Previous experience with infectious diseases was evident and in fact was attributed as one of the key reasons for preparedness and relative success in the Covid-19 response, which is consistent with accounts in medical journals and in international press.
In the words of Dr Noor Hisham: “Malaysia acted promptly in responding to the Covid-19 pandemic. Partly this is due to our experience in containing past infections such as SARS (Severe Acute Respiratory Syndrome), Nipah virus encephalitis and MERS (Middle East Respiratory Syndrome). These outbreaks had made Malaysia more prepared to deal with such situations, including having more thermal scanners which have been placed at all entry points into the country, as well as its actions in isolating Covid-19 cases and placement of suspected cases under quarantine.”
Overall, Malaysia’s Covid-19 preparedness and planning activities led to a remarkable 86% increment in diagnostic laboratories.
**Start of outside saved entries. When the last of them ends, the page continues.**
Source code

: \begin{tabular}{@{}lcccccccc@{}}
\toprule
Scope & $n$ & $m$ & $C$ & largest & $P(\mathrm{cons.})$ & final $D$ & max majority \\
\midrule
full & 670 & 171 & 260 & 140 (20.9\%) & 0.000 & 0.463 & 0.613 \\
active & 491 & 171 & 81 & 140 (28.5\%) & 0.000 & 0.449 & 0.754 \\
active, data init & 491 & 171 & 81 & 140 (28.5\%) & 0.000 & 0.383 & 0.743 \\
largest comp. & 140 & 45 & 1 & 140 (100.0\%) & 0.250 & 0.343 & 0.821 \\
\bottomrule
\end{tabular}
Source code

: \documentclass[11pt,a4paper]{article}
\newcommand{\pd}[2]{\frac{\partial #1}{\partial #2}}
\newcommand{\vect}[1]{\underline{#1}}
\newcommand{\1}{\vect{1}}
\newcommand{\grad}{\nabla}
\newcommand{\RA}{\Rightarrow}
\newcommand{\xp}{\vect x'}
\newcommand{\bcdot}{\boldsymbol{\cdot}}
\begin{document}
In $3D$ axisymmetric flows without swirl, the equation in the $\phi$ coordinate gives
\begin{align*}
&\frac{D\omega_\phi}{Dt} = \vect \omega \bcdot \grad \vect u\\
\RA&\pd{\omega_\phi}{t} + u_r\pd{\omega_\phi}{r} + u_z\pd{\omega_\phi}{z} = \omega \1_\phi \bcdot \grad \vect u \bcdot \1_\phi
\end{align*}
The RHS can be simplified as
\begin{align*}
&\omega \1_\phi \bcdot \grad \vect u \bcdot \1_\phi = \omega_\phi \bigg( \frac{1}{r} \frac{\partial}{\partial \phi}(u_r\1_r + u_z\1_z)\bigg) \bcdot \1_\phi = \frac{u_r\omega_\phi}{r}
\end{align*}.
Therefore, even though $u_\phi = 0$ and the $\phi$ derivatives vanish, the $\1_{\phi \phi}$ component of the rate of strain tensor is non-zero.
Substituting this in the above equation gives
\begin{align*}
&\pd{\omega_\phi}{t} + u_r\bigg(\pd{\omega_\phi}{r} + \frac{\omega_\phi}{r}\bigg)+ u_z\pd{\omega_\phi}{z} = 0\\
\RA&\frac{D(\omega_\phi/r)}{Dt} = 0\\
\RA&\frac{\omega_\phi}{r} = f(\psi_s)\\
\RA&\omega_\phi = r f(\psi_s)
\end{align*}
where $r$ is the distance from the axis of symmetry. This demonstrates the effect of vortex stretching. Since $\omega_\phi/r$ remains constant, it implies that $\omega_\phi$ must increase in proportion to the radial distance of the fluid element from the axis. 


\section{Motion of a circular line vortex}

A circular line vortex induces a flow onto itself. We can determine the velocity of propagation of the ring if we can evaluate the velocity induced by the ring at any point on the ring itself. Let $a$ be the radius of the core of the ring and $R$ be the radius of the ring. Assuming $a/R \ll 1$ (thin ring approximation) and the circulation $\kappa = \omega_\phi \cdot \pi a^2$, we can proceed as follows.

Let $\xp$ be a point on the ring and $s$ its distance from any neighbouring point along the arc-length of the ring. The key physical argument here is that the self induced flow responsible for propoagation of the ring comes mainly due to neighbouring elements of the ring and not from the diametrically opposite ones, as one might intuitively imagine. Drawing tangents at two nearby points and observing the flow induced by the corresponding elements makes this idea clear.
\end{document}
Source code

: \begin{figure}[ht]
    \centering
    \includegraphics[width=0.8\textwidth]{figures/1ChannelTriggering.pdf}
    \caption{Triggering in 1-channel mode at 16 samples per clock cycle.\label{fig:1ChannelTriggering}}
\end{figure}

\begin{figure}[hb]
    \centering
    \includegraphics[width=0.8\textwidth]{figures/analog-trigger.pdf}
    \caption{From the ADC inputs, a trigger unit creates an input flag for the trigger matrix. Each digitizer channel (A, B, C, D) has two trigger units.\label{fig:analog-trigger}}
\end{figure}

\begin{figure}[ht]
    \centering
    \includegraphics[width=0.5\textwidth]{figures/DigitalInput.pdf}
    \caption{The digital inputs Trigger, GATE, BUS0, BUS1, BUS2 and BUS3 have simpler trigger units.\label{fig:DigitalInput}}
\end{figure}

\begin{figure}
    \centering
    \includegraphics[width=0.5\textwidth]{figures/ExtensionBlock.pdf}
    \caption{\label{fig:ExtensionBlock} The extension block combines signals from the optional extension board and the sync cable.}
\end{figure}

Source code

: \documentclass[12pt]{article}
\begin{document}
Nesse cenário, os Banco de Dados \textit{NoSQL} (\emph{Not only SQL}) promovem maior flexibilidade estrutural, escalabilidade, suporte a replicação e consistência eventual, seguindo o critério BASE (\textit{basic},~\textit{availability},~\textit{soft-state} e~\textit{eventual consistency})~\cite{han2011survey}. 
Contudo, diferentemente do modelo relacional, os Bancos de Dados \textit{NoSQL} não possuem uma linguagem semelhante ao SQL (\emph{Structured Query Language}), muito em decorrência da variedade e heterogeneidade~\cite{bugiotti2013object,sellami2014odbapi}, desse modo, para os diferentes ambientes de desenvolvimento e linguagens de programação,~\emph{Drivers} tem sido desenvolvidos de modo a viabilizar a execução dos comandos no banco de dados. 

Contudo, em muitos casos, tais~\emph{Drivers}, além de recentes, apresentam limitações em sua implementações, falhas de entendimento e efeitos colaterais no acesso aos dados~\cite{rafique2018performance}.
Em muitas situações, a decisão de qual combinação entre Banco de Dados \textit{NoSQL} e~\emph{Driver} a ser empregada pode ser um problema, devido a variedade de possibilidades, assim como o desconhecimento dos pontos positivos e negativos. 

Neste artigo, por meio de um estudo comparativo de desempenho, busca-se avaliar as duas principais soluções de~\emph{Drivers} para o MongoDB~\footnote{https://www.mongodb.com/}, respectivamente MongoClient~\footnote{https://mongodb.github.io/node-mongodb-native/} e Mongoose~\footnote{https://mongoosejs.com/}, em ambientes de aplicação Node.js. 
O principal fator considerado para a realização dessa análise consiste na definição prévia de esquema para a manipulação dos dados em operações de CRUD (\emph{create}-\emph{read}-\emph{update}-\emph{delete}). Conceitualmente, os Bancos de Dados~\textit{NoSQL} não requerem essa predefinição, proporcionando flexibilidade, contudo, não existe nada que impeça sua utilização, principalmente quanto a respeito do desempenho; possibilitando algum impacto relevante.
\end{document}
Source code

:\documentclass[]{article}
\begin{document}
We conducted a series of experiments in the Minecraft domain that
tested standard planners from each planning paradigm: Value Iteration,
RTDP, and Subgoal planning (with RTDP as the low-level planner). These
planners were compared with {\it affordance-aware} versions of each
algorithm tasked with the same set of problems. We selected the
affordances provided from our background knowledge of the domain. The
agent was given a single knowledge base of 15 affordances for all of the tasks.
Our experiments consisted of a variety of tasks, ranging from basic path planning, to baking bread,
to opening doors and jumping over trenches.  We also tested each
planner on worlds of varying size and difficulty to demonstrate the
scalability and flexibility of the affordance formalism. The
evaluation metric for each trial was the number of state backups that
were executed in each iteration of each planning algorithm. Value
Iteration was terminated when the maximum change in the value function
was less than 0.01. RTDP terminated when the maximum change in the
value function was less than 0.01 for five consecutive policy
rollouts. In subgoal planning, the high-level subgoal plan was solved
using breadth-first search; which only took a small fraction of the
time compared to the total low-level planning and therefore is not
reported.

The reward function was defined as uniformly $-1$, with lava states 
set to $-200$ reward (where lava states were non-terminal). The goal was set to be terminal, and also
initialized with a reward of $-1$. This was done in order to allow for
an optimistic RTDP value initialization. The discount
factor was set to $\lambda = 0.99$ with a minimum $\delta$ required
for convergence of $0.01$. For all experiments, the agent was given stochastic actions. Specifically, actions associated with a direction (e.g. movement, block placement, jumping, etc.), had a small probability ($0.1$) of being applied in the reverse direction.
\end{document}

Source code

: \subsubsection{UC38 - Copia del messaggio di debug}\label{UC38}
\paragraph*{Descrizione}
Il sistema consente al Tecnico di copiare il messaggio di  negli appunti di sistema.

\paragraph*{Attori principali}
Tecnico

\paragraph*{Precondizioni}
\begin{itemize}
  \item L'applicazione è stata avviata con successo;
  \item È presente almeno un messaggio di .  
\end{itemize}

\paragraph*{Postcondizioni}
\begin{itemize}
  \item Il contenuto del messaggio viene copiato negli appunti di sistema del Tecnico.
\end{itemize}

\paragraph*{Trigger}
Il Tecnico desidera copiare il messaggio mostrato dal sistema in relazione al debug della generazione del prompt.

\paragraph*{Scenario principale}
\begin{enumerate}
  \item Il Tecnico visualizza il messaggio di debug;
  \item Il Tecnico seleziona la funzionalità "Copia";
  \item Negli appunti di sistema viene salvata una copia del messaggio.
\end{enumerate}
A joint effort occurred between the Ministry of Higher Education (MOHE – in charge of university hospitals) and the Ministry of Science, Technology, and Innovation (MOSTI) to mobilise 10 university labs as well as an additional lab at the Malaysian Genome Institute under MOSTI.
This meant that diagnostics capacity for Covid-19 increased from an initial 6 laboratories to 43 laboratories at time of writing, including those in public hospitals, public health laboratories, IMR, university laboratories, laboratories within the Malaysian Armed Forces, the Malaysian Genome Institute and private laboratories.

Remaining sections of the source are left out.